→ **What this task involves**:
The lines to extract run from the start of the records through the line with "contributor per month.", both ends included; drop the pictures.

======== Working data ========

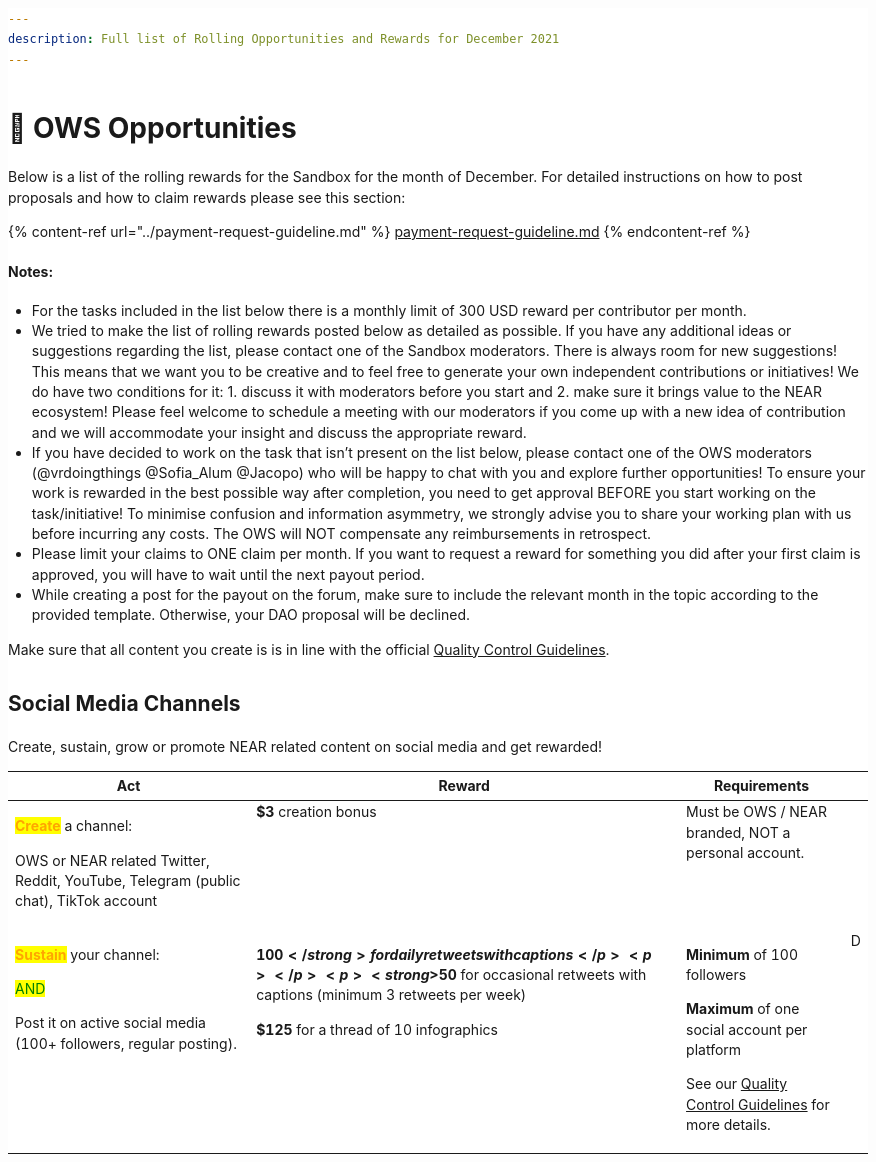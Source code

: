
```yaml
---
description: Full list of Rolling Opportunities and Rewards for December 2021
---
```


# 🌟 OWS Opportunities

Below is a list of the rolling rewards for the Sandbox for the month of December. For detailed instructions on how to post proposals and how to claim rewards please see this section:

{% content-ref url="../payment-request-guideline.md" %}
[payment-request-guideline.md](../payment-request-guideline.md)
{% endcontent-ref %}

#### Notes:

* For the tasks included in the list below there is a monthly limit of 300 USD reward per contributor per month.
* We tried to make the list of rolling rewards posted below as detailed as possible. If you have any additional ideas or suggestions regarding the list, please contact one of the Sandbox moderators. There is always room for new suggestions! This means that we want you to be creative and to feel free to generate your own independent contributions or initiatives! We do have two conditions for it: 1. discuss it with moderators before you start and 2. make sure it brings value to the NEAR ecosystem! Please feel welcome to schedule a meeting with our moderators if you come up with a new idea of contribution and we will accommodate your insight and discuss the appropriate reward.
* If you have decided to work on the task that isn’t present on the list below, please contact one of the OWS moderators (@vrdoingthings @Sofia\_Alum @Jacopo) who will be happy to chat with you and explore further opportunities! To ensure your work is rewarded in the best possible way after completion, you need to get approval BEFORE you start working on the task/initiative! To minimise confusion and information asymmetry, we strongly advise you to share your working plan with us before incurring any costs. The OWS will NOT compensate any reimbursements in retrospect.
* Please limit your claims to ONE claim per month. If you want to request a reward for something you did after your first claim is approved, you will have to wait until the next payout period.
* While creating a post for the payout on the forum, make sure to include the relevant month in the topic according to the provided template. Otherwise, your DAO proposal will be declined.

Make sure that all content you create is is in line with the official [Quality Control Guidelines](quality-control-guidelines.md).

## Social Media Channels

Create, sustain, grow or promote NEAR related content on social media and get rewarded!

| Act                                                                                                                                                                                                                 | Reward                                                                                                                                                                                                                                 | Requirements                                                                                                                                                                                                                                                                 |   |
| ------------------------------------------------------------------------------------------------------------------------------------------------------------------------------------------------------------------- | -------------------------------------------------------------------------------------------------------------------------------------------------------------------------------------------------------------------------------------- | ---------------------------------------------------------------------------------------------------------------------------------------------------------------------------------------------------------------------------------------------------------------------------- | - |
| <p><mark style="color:orange;"><strong>Create</strong></mark> a channel:</p><p></p><p>OWS or NEAR related Twitter, Reddit, YouTube, Telegram (public chat), TikTok account</p>                                      | **$3** creation bonus                                                                                                                                                                                                                  | Must be OWS / NEAR branded, NOT a personal account.                                                                                                                                                                                                                          |   |
| <p><mark style="color:orange;"><strong>Sustain</strong></mark> your channel:</p><p></p><p><mark style="color:green;">AND</mark> </p><p></p><p>Post it on active social media (100+ followers, regular posting).</p> | <p><strong>$100</strong> for daily retweets with captions</p><p></p><p><strong>$50</strong> for occasional retweets with captions (minimum 3 retweets per week)</p><p></p><p><strong>$125</strong> for a thread of 10 infographics</p> | <p><strong>Minimum</strong> of 100 followers</p><p></p><p><strong>Maximum</strong> of one social account per platform</p><p></p><p>See our <a href="ows-opportunities.md#social-media-channels">Quality Control Guidelines</a><strong> </strong>for more details.</p><p></p> | D |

========

→ **The completed task**:
Source code

:
```yaml
---
description: Full list of Rolling Opportunities and Rewards for December 2021
---
```


# 🌟 OWS Opportunities

Below is a list of the rolling rewards for the Sandbox for the month of December. For detailed instructions on how to post proposals and how to claim rewards please see this section:

{% content-ref url="../payment-request-guideline.md" %}
[payment-request-guideline.md](../payment-request-guideline.md)
{% endcontent-ref %}

#### Notes:

* For the tasks included in the list below there is a monthly limit of 300 USD reward per contributor per month.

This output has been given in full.